How to convert a sha256 object to integer and pack it to bytearray in python?

15,365

Solution 1

The simplest way in Python 2 to get the integer value of the SHA-256 digest is via the hexdigest. Alternatively, you can loop over the bytearray constructed from the binary digest. Both methods are illustrated below.

import hashlib

hashobj = hashlib.sha256('something')
val_hex = hashobj.hexdigest()
print val_hex

# Build bytearray from binary digest
val_bytes = bytearray(hashobj.digest())
print ''.join(['%02x' % byte for byte in val_bytes])

# Get integer value of digest from the hexdigest
val_int = int(val_hex, 16)
print '%064x' % val_int

# Get integer value of digest from the bytearray
n = 0
for byte in val_bytes:
    n = n<<8 | byte
print '%064x' % n

output

3fc9b689459d738f8c88a3a48aa9e33542016b7a4052e001aaa536fca74813cb
3fc9b689459d738f8c88a3a48aa9e33542016b7a4052e001aaa536fca74813cb
3fc9b689459d738f8c88a3a48aa9e33542016b7a4052e001aaa536fca74813cb
3fc9b689459d738f8c88a3a48aa9e33542016b7a4052e001aaa536fca74813cb

In Python 3, we can't pass a plain text string to the hashlib hash function, we must pass a bytes string or a bytearray, eg

b'something' 

or

'something'.encode('utf-8')

or

bytearray('something', 'utf-8')

We can simplify the second version to

'something'.encode()

since UTF-8 is the default encoding for str.encode (and bytes.decode()).
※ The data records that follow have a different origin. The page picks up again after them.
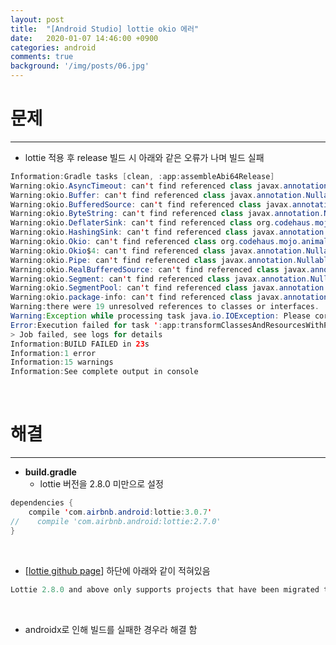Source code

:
 ```yaml
---
layout: post
title:  "[Android Studio] lottie okio 에러"
date:   2020-01-07 14:46:00 +0900
categories: android
comments: true
background: '/img/posts/06.jpg'
---
```


# **문제**
-------------------------
- lottie 적용 후 release 빌드 시 아래와 같은 오류가 나며 빌드 실패

```java
Information:Gradle tasks [clean, :app:assembleAbi64Release]
Warning:okio.AsyncTimeout: can't find referenced class javax.annotation.Nullable
Warning:okio.Buffer: can't find referenced class javax.annotation.Nullable
Warning:okio.BufferedSource: can't find referenced class javax.annotation.Nullable
Warning:okio.ByteString: can't find referenced class javax.annotation.Nullable
Warning:okio.DeflaterSink: can't find referenced class org.codehaus.mojo.animal_sniffer.IgnoreJRERequirement
Warning:okio.HashingSink: can't find referenced class javax.annotation.Nullable
Warning:okio.Okio: can't find referenced class org.codehaus.mojo.animal_sniffer.IgnoreJRERequirement
Warning:okio.Okio$4: can't find referenced class javax.annotation.Nullable
Warning:okio.Pipe: can't find referenced class javax.annotation.Nullable
Warning:okio.RealBufferedSource: can't find referenced class javax.annotation.Nullable
Warning:okio.Segment: can't find referenced class javax.annotation.Nullable
Warning:okio.SegmentPool: can't find referenced class javax.annotation.Nullable
Warning:okio.package-info: can't find referenced class javax.annotation.ParametersAreNonnullByDefault
Warning:there were 19 unresolved references to classes or interfaces.
Warning:Exception while processing task java.io.IOException: Please correct the above warnings first.
Error:Execution failed for task ':app:transformClassesAndResourcesWithProguardForAbi64Release'.
> Job failed, see logs for details
Information:BUILD FAILED in 23s
Information:1 error
Information:15 warnings
Information:See complete output in console
```

<br>

# **해결**
-------------------------

- **build.gradle**
    - lottie 버전을 2.8.0 미만으로 설정

```java
dependencies {
    compile 'com.airbnb.android:lottie:3.0.7'
//    compile 'com.airbnb.android:lottie:2.7.0'
}
```

<br>

- [[lottie github page](https://github.com/airbnb/lottie-android)] 하단에 아래와 같이 적혀있음

```java
Lottie 2.8.0 and above only supports projects that have been migrated to androidx. For more information, read Google's migration guide.
```

<br>

- androidx로 인해 빌드를 실패한 경우라 해결 함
To perform the conversion to int, any of the above techniques can be used, but we also have an additional option: the int.from_bytes method. To get the correct integer we need to tell it to interpret the bytes as a big-endian number:

import hashlib

hashobj = hashlib.sha256(b'something')
val = int.from_bytes(hashobj.digest(), 'big')
print('%064x' % val)

output

3fc9b689459d738f8c88a3a48aa9e33542016b7a4052e001aaa536fca74813cb

Solution 2

The point of a bytearray is not to fit the whole content in a single cell. That's why cells are only 1 byte big.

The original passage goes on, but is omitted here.